That doesn’t mean I’m not fascinated by history—especially the darkest parts we’d rather not look at. I believe deeply that history should not be forgotten or repeated. And as a writer, I learn best through empathy: by stepping into other people’s lives, perspectives, and emotional realities. Writing is one of the few ways I know how to do that.


But I don’t take that lightly. If I choose to engage with these themes in my work, I do so with reverence. With humility. With the understanding that my lens will always be incomplete. Which is why I will always—always—seek out sensitivity readers, beta readers, and critical feedback from people with lived experience. Not to get a stamp of approval. But to be held accountable.
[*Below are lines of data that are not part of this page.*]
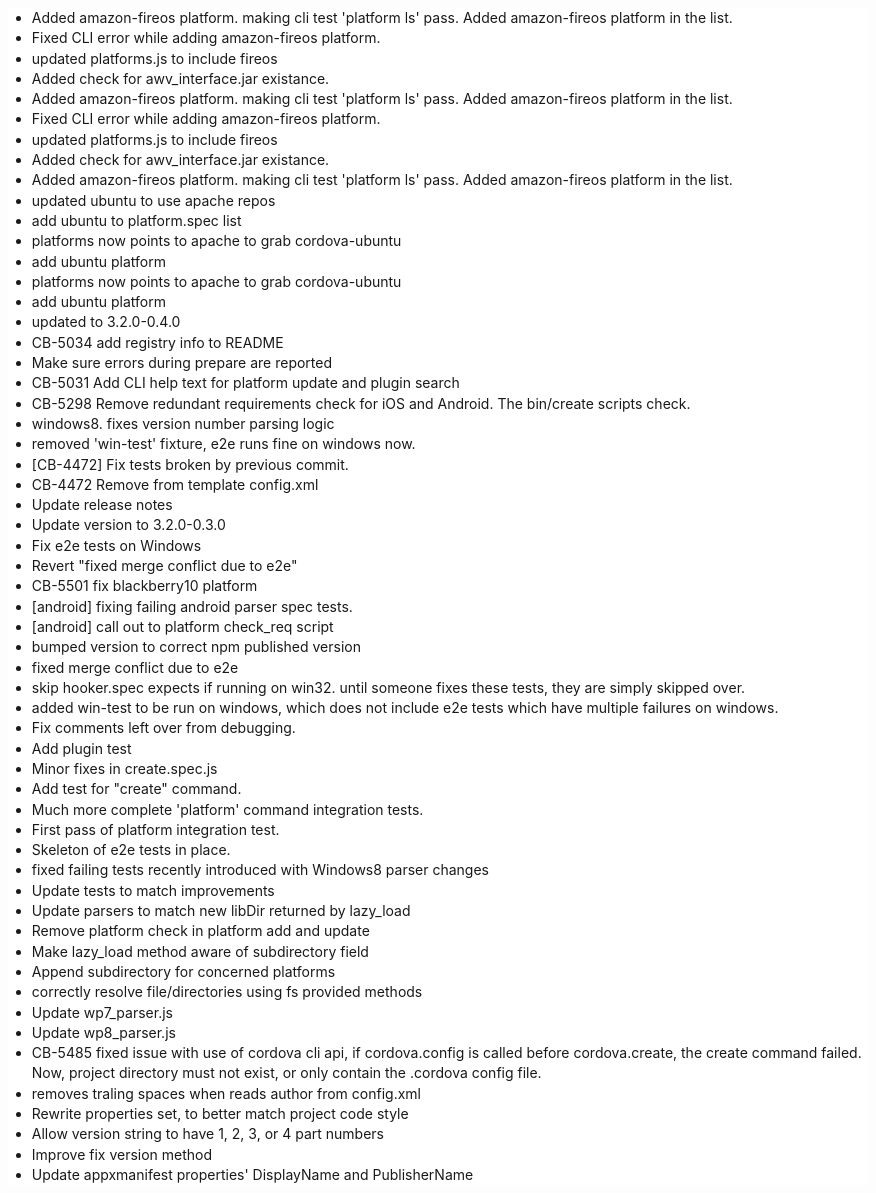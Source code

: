  *  Added amazon-fireos platform. making cli test 'platform ls' pass. Added amazon-fireos platform in the list.
 *  Fixed CLI error while adding amazon-fireos platform.
 *  updated platforms.js to include fireos
 *  Added check for awv_interface.jar existance.
 *  Added amazon-fireos platform. making cli test 'platform ls' pass. Added amazon-fireos platform in the list.
 *  Fixed CLI error while adding amazon-fireos platform.
 *  updated platforms.js to include fireos
 *  Added check for awv_interface.jar existance.
 *  Added amazon-fireos platform. making cli test 'platform ls' pass. Added amazon-fireos platform in the list.
 *  updated ubuntu to use apache repos
 *  add ubuntu to platform.spec list
 *  platforms now points to apache to grab cordova-ubuntu
 *  add ubuntu platform
 *  platforms now points to apache to grab cordova-ubuntu
 *  add ubuntu platform
 *  updated to 3.2.0-0.4.0
 *  CB-5034 add registry info to README
 *  Make sure errors during prepare are reported
 *  CB-5031 Add CLI help text for platform update and plugin search
 *  CB-5298 Remove redundant requirements check for iOS and Android. The bin/create scripts check.
 *  windows8. fixes version number parsing logic
 *  removed 'win-test' fixture, e2e runs fine on windows now.
 *  [CB-4472] Fix tests broken by previous commit.
 *  CB-4472 Remove <preference> from template config.xml
 *  Update release notes
 *  Update version to 3.2.0-0.3.0
 *  Fix e2e tests on Windows
 *  Revert "fixed merge conflict due to e2e"
 *  CB-5501 fix blackberry10 platform
 *  [android] fixing failing android parser spec tests.
 *  [android] call out to platform check_req script
 *  bumped version to correct npm published version
 *  fixed merge conflict due to e2e
 *  skip hooker.spec expects if running on win32. until someone fixes these tests, they are simply skipped over.
 *  added win-test to be run on windows, which does not include e2e tests which have multiple failures on windows.
 *  Fix comments left over from debugging.
 *  Add plugin test
 *  Minor fixes in create.spec.js
 *  Add test for "create" command.
 *  Much more complete 'platform' command integration tests.
 *  First pass of platform integration test.
 *  Skeleton of e2e tests in place.
 *  fixed failing tests recently introduced with Windows8 parser changes
 *  Update tests to match improvements
 *  Update parsers to match new libDir returned by lazy_load
 *  Remove platform check in platform add and update
 *  Make lazy_load method aware of subdirectory field
 *  Append subdirectory for concerned platforms
 *  correctly resolve file/directories using fs provided methods
 *  Update wp7_parser.js
 *  Update wp8_parser.js
 *  CB-5485 fixed issue with use of cordova cli api, if cordova.config is called before cordova.create, the create command failed. Now, project directory must not exist, or only contain the .cordova config file.
 *  removes traling spaces when reads author from config.xml
 *  Rewrite properties set, to better match project code style
 *  Allow version string to have 1, 2, 3, or 4 part numbers
 *  Improve fix version method
 *  Update appxmanifest properties' DisplayName and PublisherName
Because writing beyond yourself isn’t inherently wrong. But doing it without care, without collaboration, without listening? That’s where the damage happens.

 

Question #3: Would using a Hula-like dance in a warlike slave-owning culture be objectionable?

Yes, absolutely. Here’s why: Hula is not just a movement or performance. It is sacred and deeply connected to the Hawaiian culture. It holds history, prayer, genealogy, spiritual lineage, among many other things. To transplant it—to strip it of that important meaning—into a context that mirrors systems of oppression and inequality, especially if that culture is coded as “savage,” “other,” or “barbaric,” can easily become a form of narrative violence.


Expansion on the Hula Example

Expanding on the commenters example of using a dance based on Hula in a fictional culture that’s warlike, individualistic, and oppressive. They proposed that if they gave the dance “new roots” in their story—if they explained how it evolved in their fictional world and changed its symbolism—then it would no longer be Hula, and therefore wouldn’t be appropriation.


That’s an understandable instinct. But here’s the nuance: Changing the context doesn’t change the visual language.


Even if you invent a new origin story for the dance, the audience will still see Hula—especially if the movements, rhythm, or aesthetic are visibly similar. The deeper cultural meaning may be gone, but the association remains. And that association can’t be so easily erased or rewritten just because it’s in a new narrative.


You’re right in saying that the dance would no longer be Hula, in the literal sense. But that’s also kind of the problem. It becomes a hollow mimicry—something that looks like Hula, but has been stripped of its original spirit and transplanted into a context that may directly contradict or disrespect the values it was born from. Hula is sacred. Again, it holds ancestral memory, oral tradition, spiritual meaning. It’s not just “a dance” to borrow and bend—it is a living, breathing aspect of cultural identity.


When you change its roots, especially without honoring or acknowledging its real-world counterpart, you risk erasure. And if the new fictional culture is oppressive, warlike, or violent—then you also risk associating that sacred cultural practice with values it never represented.


This isn’t just about “bad optics.” It’s about whether we’re reinforcing narratives of dominance, misunderstanding, or flattening real traditions into fantasy set pieces.


So, What Does It Mean to Truly Give Something New Roots?

Giving something new roots in worldbuilding doesn't mean just tweaking its origin story. It means:

  • Reimagining it from the inside-out, not the outside-in.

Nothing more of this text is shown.